You might describe such a person as 'Playing the Victim'. The phrase can cover a range of behaviours, but includes this kind of 'poor, little me' manipulativeness. Wikipedia describes this:

Manipulators often play the victim role ("poor me") by portraying themselves as victims of circumstances or someone else's behavior in order to gain pity or sympathy or to evoke compassion and thereby get something from someone. Caring and conscientious people cannot stand to see anyone suffering, and the manipulator often finds it easy and rewarding to play on sympathy to get cooperation.

It appears that in psychology terms such a person may be described as a 'Dependent Addict'. This type is described in Human Manipulation - A Handbook By Malcolm Coxall

seeks to inspire constant pity and a need to be helped, supported, guided and perhaps manipulated. In this way they will let others do their work for them.... The addict can be parasitic, eternally childish, a hypochondriac, a helpless individual or a whiner.

However, not every person who likes to get their own way can fairly be classed as suffering psychological disorder and the phrase 'dependent addict' may be prone to being misinterpreted as refering to substance addiction, so I'd advocate caution in deployment of that term. Colloquially, I might call such a person a 'professional victim'. Within my family we call such a person a 'helpless Hetty', but that doesn't seem to be a term the Internet knows.

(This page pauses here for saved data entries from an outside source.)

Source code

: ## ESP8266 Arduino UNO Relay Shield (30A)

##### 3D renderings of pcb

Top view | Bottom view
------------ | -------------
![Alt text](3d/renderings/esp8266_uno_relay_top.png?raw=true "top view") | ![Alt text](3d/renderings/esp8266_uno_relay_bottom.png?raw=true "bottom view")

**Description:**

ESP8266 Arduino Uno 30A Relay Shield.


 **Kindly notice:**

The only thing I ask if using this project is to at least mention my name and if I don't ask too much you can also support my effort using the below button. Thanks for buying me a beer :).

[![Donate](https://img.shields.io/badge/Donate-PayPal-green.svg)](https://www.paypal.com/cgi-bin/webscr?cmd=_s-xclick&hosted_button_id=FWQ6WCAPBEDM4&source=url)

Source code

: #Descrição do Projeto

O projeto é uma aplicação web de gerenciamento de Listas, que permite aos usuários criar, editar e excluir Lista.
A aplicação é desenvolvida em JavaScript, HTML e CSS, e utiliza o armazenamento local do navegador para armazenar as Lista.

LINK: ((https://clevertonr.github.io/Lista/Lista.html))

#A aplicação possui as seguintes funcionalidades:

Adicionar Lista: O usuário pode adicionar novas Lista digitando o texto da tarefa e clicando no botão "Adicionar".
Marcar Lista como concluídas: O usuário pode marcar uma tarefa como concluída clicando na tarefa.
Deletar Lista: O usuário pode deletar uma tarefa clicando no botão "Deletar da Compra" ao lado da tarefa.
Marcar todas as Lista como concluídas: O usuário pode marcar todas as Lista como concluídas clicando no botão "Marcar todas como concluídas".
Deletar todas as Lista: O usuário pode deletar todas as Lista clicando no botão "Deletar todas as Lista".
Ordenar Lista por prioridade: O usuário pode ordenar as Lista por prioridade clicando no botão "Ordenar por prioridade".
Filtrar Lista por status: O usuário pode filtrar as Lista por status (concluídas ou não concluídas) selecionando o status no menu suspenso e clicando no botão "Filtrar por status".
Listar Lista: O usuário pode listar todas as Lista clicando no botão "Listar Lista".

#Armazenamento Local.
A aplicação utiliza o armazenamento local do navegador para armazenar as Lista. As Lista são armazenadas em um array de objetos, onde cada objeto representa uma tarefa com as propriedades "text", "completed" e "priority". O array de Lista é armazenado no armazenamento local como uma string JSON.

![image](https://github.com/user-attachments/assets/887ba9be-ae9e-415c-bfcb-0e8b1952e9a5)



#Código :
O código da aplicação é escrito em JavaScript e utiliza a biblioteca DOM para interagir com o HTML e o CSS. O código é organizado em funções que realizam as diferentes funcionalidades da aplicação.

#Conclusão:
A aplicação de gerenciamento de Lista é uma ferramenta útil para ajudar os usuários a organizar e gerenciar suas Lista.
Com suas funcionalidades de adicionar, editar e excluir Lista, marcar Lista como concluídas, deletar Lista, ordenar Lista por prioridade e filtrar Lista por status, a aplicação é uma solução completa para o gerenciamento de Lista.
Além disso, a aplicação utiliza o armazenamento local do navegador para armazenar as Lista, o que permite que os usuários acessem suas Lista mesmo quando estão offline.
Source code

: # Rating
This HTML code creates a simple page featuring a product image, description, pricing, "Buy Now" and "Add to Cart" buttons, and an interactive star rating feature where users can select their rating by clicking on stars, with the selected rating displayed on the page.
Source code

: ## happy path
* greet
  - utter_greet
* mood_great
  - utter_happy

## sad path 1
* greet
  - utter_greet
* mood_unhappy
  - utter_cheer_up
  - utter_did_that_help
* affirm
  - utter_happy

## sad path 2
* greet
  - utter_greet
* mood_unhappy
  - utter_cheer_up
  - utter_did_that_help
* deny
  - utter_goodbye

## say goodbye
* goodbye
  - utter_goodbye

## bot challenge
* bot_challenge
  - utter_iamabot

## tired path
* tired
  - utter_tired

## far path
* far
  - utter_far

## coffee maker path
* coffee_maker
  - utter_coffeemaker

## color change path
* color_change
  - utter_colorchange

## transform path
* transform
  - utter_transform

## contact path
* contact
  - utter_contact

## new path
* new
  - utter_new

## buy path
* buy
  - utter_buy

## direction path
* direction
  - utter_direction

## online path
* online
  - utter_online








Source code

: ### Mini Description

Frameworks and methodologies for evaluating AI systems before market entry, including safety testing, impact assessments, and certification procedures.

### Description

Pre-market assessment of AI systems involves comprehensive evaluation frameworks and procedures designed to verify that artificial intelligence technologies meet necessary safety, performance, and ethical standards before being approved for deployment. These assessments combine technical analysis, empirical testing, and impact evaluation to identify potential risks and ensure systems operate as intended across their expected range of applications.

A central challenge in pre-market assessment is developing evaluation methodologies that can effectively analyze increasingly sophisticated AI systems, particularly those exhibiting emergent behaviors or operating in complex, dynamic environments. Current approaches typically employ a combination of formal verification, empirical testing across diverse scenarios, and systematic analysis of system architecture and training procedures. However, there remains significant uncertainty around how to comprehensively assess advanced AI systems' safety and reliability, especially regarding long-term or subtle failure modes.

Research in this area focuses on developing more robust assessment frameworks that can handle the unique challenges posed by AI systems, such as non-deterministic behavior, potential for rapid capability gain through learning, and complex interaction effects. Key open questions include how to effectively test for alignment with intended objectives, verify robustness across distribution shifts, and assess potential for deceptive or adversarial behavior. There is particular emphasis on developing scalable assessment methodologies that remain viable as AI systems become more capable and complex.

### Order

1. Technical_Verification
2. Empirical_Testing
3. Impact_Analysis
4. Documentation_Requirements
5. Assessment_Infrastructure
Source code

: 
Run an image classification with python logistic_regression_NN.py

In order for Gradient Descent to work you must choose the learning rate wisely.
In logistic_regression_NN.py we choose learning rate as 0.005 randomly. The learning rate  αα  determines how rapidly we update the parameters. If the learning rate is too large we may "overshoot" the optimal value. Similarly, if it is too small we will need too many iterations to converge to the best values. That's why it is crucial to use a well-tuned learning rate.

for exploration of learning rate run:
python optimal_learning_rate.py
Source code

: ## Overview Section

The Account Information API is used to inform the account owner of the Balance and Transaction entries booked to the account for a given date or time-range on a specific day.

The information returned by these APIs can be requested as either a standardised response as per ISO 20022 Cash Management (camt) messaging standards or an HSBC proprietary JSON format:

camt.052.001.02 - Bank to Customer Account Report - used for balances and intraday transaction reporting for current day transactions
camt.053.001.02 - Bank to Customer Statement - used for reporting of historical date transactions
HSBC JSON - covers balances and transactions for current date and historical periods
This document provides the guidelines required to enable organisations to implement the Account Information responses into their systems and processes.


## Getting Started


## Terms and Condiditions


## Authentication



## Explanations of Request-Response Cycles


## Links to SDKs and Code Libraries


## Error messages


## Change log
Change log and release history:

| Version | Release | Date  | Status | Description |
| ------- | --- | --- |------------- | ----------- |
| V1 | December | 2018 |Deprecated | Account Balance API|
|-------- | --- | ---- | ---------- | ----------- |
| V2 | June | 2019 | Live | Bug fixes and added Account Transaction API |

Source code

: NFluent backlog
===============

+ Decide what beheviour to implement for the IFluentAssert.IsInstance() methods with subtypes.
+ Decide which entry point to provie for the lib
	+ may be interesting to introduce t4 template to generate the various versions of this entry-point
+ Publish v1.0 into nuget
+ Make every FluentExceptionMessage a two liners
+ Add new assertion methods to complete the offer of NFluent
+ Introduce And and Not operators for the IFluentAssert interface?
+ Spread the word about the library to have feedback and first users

You might describe such a person a passive aggressive. Although not all passive aggression manifests in this way. Several other types of passive aggression exist.

Types of Passive Aggressive Behavior

Note - Making Wistful Statements tops this particular list


I think you are trying to come up with the word inadvertent. That’s how I use the word anyway, some may say that’s wrong but it’s like this..

I messaged a guy I haven’t talked to in a long time and out last exchange was super awkward.

When we established that it was me texting him and this is my new number’

He says “okay cool, so what else is new”

He is inadvertently asking me what I want/the reason to be texting him.